[What needs to be done]
Copy each line of the entries beneath that contains the word "neural".

[Data in this exercise]
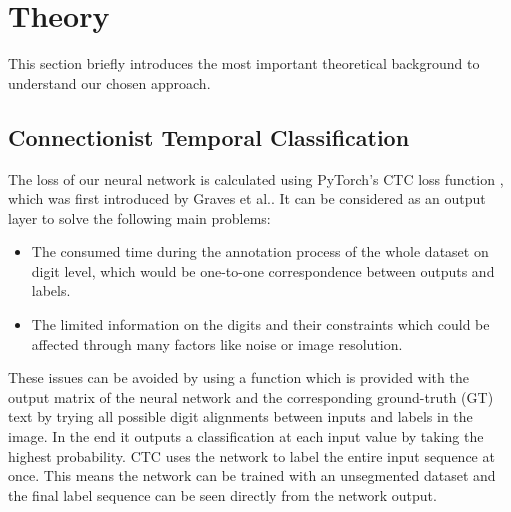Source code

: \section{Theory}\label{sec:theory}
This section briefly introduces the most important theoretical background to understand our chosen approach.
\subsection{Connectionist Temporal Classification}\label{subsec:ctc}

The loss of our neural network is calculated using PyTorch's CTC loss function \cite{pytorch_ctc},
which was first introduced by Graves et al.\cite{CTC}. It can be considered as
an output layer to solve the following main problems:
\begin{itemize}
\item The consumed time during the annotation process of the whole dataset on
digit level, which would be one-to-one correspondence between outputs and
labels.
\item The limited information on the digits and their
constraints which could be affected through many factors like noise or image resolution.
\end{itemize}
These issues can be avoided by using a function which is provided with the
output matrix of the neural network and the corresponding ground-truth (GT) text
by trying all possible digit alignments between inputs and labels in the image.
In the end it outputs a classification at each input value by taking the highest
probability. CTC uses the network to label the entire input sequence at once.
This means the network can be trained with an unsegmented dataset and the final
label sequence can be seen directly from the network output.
* * *
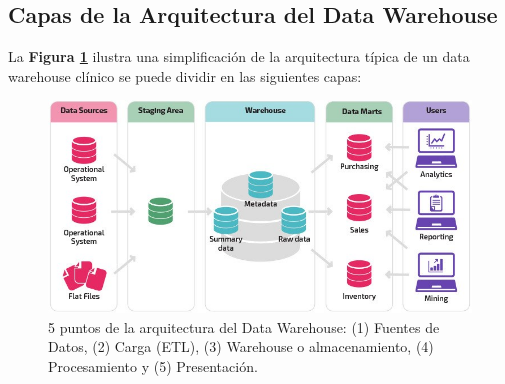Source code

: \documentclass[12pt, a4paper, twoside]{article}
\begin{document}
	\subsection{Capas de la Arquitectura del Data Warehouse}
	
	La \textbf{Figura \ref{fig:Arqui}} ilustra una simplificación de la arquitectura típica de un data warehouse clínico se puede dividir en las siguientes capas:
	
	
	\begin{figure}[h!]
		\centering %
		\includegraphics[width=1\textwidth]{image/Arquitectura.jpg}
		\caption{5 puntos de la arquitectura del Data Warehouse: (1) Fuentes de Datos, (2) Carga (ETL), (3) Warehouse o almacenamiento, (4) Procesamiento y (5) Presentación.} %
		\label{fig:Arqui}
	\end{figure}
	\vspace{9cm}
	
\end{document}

[Answer for this exercise]
The loss of our neural network is calculated using PyTorch's CTC loss function \cite{pytorch_ctc},
output matrix of the neural network and the corresponding ground-truth (GT) text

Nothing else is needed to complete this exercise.